PandoDaily: “There are 5 million plant specimens in the US Herbarium at the Natural History Museum’s Botany Department, one of the most extensive collections of plant life in the world. They all have labels. But only 1.3 million of those labels can be read by computers. That’s where you come in.
Jason Shen and Sarah Allen, a pair of Presidential Innovation Fellows working with the Smithsonian Institute to improve its open data initiatives, have gone all Mechanical Turk on the esteemed knowledge network.
In a pilot project that is serving as a test run for other large Smithsonian scientific collections – accouning for a total of about 126 million specimens – the innovation fellows are crowdsourcing the transcription of scanned images of the labels.

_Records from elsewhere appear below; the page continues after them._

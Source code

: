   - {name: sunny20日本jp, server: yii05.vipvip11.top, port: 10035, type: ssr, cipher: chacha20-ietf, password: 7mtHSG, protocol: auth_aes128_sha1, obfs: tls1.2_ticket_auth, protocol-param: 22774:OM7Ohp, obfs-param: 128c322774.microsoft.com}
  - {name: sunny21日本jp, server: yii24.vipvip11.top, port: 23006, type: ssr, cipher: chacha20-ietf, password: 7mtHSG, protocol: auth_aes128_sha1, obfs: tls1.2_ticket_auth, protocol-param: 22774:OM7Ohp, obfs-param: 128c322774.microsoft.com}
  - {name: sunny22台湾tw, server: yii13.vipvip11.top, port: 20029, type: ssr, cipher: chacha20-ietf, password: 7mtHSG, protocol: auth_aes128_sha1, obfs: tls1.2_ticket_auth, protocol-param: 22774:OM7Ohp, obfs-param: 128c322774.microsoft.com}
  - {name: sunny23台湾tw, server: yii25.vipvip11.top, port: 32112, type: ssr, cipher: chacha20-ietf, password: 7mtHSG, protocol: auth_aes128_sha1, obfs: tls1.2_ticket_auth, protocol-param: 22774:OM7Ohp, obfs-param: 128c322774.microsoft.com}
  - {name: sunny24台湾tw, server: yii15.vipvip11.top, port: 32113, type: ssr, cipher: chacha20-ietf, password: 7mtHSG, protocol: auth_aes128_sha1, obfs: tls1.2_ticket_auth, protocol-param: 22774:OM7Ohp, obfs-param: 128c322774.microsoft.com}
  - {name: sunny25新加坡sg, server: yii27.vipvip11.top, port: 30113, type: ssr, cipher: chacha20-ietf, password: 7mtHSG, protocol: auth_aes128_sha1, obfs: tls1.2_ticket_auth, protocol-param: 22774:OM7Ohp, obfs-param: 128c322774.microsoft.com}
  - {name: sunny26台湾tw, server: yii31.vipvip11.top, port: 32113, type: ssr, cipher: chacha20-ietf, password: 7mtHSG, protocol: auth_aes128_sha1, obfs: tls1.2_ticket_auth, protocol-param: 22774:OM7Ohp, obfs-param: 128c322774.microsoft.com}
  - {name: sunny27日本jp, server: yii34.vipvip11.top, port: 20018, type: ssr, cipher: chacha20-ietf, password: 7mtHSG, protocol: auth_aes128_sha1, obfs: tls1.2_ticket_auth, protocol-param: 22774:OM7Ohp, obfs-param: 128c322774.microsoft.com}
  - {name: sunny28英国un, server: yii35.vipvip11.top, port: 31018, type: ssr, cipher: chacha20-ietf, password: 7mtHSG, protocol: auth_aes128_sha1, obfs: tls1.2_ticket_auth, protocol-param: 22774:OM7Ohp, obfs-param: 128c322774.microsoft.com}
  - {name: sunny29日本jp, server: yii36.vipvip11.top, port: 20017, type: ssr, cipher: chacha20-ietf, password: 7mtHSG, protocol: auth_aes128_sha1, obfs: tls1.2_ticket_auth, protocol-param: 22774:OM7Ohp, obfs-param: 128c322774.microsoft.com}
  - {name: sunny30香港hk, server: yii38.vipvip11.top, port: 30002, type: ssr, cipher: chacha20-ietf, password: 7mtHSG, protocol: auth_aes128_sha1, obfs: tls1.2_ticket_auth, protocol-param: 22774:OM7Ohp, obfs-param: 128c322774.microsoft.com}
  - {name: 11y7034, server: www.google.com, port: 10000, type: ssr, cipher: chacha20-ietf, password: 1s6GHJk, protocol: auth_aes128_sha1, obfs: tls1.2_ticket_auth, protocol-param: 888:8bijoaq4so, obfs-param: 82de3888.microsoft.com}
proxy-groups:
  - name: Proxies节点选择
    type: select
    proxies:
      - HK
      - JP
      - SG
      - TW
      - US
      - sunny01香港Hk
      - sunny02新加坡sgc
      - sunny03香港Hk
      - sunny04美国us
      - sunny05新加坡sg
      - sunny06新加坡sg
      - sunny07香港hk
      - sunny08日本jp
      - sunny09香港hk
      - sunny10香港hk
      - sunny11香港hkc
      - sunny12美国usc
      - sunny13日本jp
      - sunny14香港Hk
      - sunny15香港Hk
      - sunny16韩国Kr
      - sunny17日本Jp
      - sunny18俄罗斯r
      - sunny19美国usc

To get involved, you don’t need to commit to a certain number of hours, or make yourself available at specific times. You just log into the Smithsonian’s recently established transcription site, select a project to work on, and start transcribing. Different volunteers can work on the same project at different times. When you’ve done your bit, you submit it for review, at which point a different volunteer comes in to check to see that you’ve done the transcription correctly.
So, for instance, you might get to look at specimens collected by Martin W. Gorman on his 1902 expedition to Alaska’s Lake Iliamna Region, and read his thoughts on his curious findings. If you’re the type to get excited by a bit of vintage potentilla fruitcosa, then this is your Disneyland.

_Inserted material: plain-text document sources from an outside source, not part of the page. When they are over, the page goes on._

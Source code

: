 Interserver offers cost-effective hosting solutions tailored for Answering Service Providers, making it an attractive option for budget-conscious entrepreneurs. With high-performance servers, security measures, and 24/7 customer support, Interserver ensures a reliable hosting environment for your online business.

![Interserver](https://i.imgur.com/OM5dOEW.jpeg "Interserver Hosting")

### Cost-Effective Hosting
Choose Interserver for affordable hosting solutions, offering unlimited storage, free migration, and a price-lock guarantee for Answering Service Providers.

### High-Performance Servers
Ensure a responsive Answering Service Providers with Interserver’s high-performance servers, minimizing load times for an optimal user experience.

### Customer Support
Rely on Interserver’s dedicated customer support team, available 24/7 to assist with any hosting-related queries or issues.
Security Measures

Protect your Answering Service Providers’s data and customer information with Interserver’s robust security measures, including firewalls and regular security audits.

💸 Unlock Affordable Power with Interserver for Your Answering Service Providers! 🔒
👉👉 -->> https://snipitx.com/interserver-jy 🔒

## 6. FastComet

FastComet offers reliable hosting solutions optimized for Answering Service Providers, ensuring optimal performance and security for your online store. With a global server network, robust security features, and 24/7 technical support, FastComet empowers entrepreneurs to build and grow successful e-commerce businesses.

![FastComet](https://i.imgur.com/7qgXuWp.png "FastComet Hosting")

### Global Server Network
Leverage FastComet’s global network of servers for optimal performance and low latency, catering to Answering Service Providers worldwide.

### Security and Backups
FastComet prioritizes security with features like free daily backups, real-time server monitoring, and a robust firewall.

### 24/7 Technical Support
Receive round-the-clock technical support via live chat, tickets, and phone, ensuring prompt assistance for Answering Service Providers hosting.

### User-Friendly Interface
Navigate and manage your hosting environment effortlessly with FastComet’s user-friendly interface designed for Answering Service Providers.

It’s the sort of crowdsourcing initiative that has been going on for years in other corners of the Internet, but the Smithsonian is only just getting going. It has long thought of itself as passer-on of knowledge – its mission is “the increase and diffusion of knowledge” – with the public as inherent recipients rather than contributors, so the “let’s get everyone to help us with this gargantuan task” mentality has not been its default position. It does rely on a lot of volunteers to lead tours and maintain back rooms, and the likes, but organizing knowledge is another thing…

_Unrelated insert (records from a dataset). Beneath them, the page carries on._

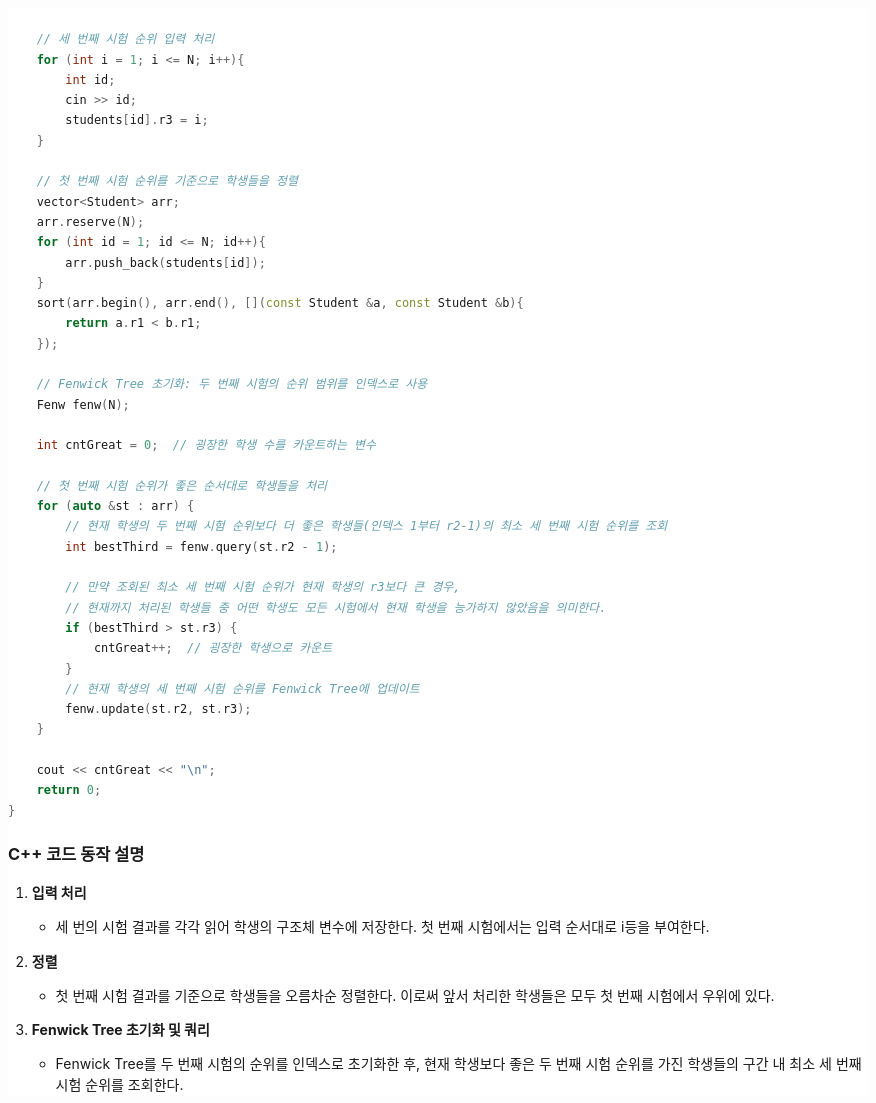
 ```cpp
    
    // 세 번째 시험 순위 입력 처리
    for (int i = 1; i <= N; i++){
        int id;
        cin >> id;
        students[id].r3 = i;
    }
    
    // 첫 번째 시험 순위를 기준으로 학생들을 정렬
    vector<Student> arr;
    arr.reserve(N);
    for (int id = 1; id <= N; id++){
        arr.push_back(students[id]);
    }
    sort(arr.begin(), arr.end(), [](const Student &a, const Student &b){
        return a.r1 < b.r1;
    });
    
    // Fenwick Tree 초기화: 두 번째 시험의 순위 범위를 인덱스로 사용
    Fenw fenw(N);
    
    int cntGreat = 0;  // 굉장한 학생 수를 카운트하는 변수
    
    // 첫 번째 시험 순위가 좋은 순서대로 학생들을 처리
    for (auto &st : arr) {
        // 현재 학생의 두 번째 시험 순위보다 더 좋은 학생들(인덱스 1부터 r2-1)의 최소 세 번째 시험 순위를 조회
        int bestThird = fenw.query(st.r2 - 1);
        
        // 만약 조회된 최소 세 번째 시험 순위가 현재 학생의 r3보다 큰 경우,
        // 현재까지 처리된 학생들 중 어떤 학생도 모든 시험에서 현재 학생을 능가하지 않았음을 의미한다.
        if (bestThird > st.r3) {
            cntGreat++;  // 굉장한 학생으로 카운트
        }
        // 현재 학생의 세 번째 시험 순위를 Fenwick Tree에 업데이트
        fenw.update(st.r2, st.r3);
    }
    
    cout << cntGreat << "\n";
    return 0;
}
```

### C++ 코드 동작 설명

1. **입력 처리**  
   - 세 번의 시험 결과를 각각 읽어 학생의 구조체 변수에 저장한다. 첫 번째 시험에서는 입력 순서대로 i등을 부여한다.

2. **정렬**  
   - 첫 번째 시험 결과를 기준으로 학생들을 오름차순 정렬한다. 이로써 앞서 처리한 학생들은 모두 첫 번째 시험에서 우위에 있다.

3. **Fenwick Tree 초기화 및 쿼리**  
   - Fenwick Tree를 두 번째 시험의 순위를 인덱스로 초기화한 후, 현재 학생보다 좋은 두 번째 시험 순위를 가진 학생들의 구간 내 최소 세 번째 시험 순위를 조회한다.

Shen and Allen quietly launched the Smithsonian Transcription Center in August as part of a wider effort to digitize all of the Institute’s collections. The Herbarium effort is one of the most significant to date, but other projects have included field notes of bird observations to letters written between 20th-century American artists. More than 1,400 volunteers have contributed to the projects to date, accounting for more than 18,000 transcriptions.”